Everyone should be concerned about and contribute to the protection of clean water resources in New Hampshire. But what should we do? What strategies are necessary to protect and what strategies are overly restrictive? We often rely upon scientific evidence to tell us what is harmful and what strategies can be implemented to mitigate any harm. There is an environmental debate over the harmfulness of horse manure and what strategies should be implemented to mitigate any such harm.
The issue involves the Lake Massabesic watershed property that supplies water to homes and businesses in Manchester, New Hampshire, and the use of the land by horses for recreational purposes. On April 24, 2014, the Manchester Board of Water Commissioners will decide on new rules restricting recreational horse use on Lake Massabesic watershed property. The proposed rules allows horses to be on gravel fire roads as long as they wear a "diaper" and excludes horses from the water, beaches, boat launches and public parks. The lack of scientific evidence showing any direct casual effect of horse use and water quality of the lake make the decisions in this debate even harder to decide.
Is horse manure harmful? Some say no. Some say it does not matter if it is really harmful or not, if there is a small possibility that horse manure could be harmful then it should be protected against. Horse manure left on a trail is affected by many environmental forces before it ever reaches the fifteen billion gallons of water in Lake Massabesic and into our faucets at home. Sun, soil, air, and water work to decompose the manure in the environment. Sand, gravel, and rock wash containments from water as it flows. Plants and vegetation along the trails use the manure nutrients to grow. Plants and vegetation act as a buffer to the edges of the lake. Horse manure has been dropped and spread on the lands of New Hampshire since the first settlers.
These proposed new rules are important and not just to recreational horse use at Lake Massabesic. It is a precedent that could spread to other watersheds and non-watershed property in New Hampshire. One possible strategy is to require horse owners to spread the manure on the trail to help the natural environment process it quicker. It appears the Manchester Board of Water Commissioners does not support this strategy. The Board is proposing rules that suggest horse manure is a harmful threat to water resources that must be dealt with by the strictest of restraints - requiring horses to wear diapers. There is no direct evidence to support the Board’s conclusion. If there is (or will be) a water quality issue at Lake Massabesic, then a study should be done to determine the causes of why the water quality is (or will be) deteriorating.

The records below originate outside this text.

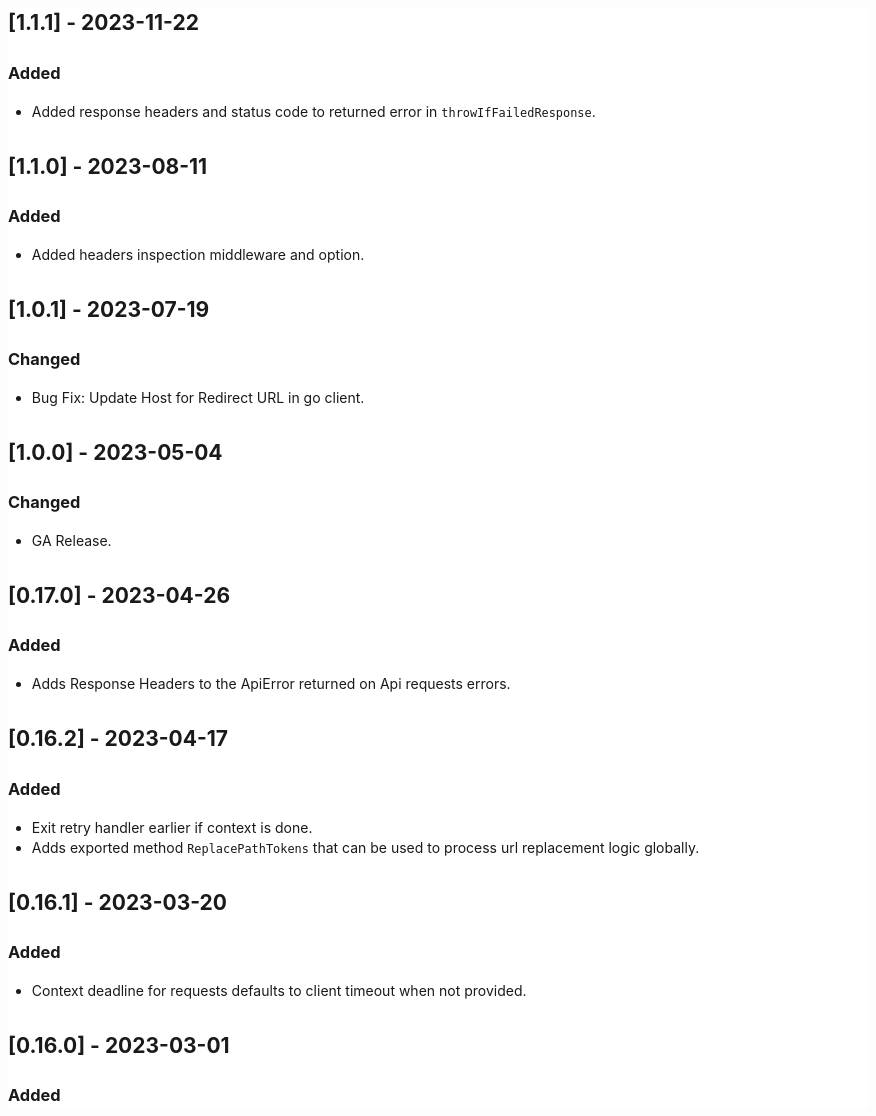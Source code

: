 ## [1.1.1] - 2023-11-22

### Added

- Added response headers and status code to returned error in `throwIfFailedResponse`.

## [1.1.0] - 2023-08-11

### Added

- Added headers inspection middleware and option.

## [1.0.1] - 2023-07-19

### Changed

- Bug Fix: Update Host for Redirect URL in go client.

## [1.0.0] - 2023-05-04

### Changed

- GA Release.

## [0.17.0] - 2023-04-26

### Added

- Adds Response Headers to the ApiError returned on Api requests errors.

## [0.16.2] - 2023-04-17

### Added

- Exit retry handler earlier if context is done.
- Adds exported method `ReplacePathTokens` that can be used to process url replacement logic globally.

## [0.16.1] - 2023-03-20

### Added

- Context deadline for requests defaults to client timeout when not provided.

## [0.16.0] - 2023-03-01

### Added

Instead, these rule changes are blind attempts to solve a perceived problem when the real problem is not even known. Moreover, to single out one possible contributing factor and implement the most restrictive mitigating strategy gives us all a false hope that the problem has been solved. In the future after the restrictive strategy has been implemented, but the water quality has still deteriorated, we will look back at this debate and say "It was not the horses." We all support clean water. However, strategies to protect water resources and mitigate harm should be based on scientific evidence and not perceived threats.
On April 24, 2014 come out and support a less restrictive strategy for recreational horse use at the Manchester Board of Water Commissioners Board Meeting. The meeting is at 4:30 p.m. at 281 Lincoln Street, Manchester, NH.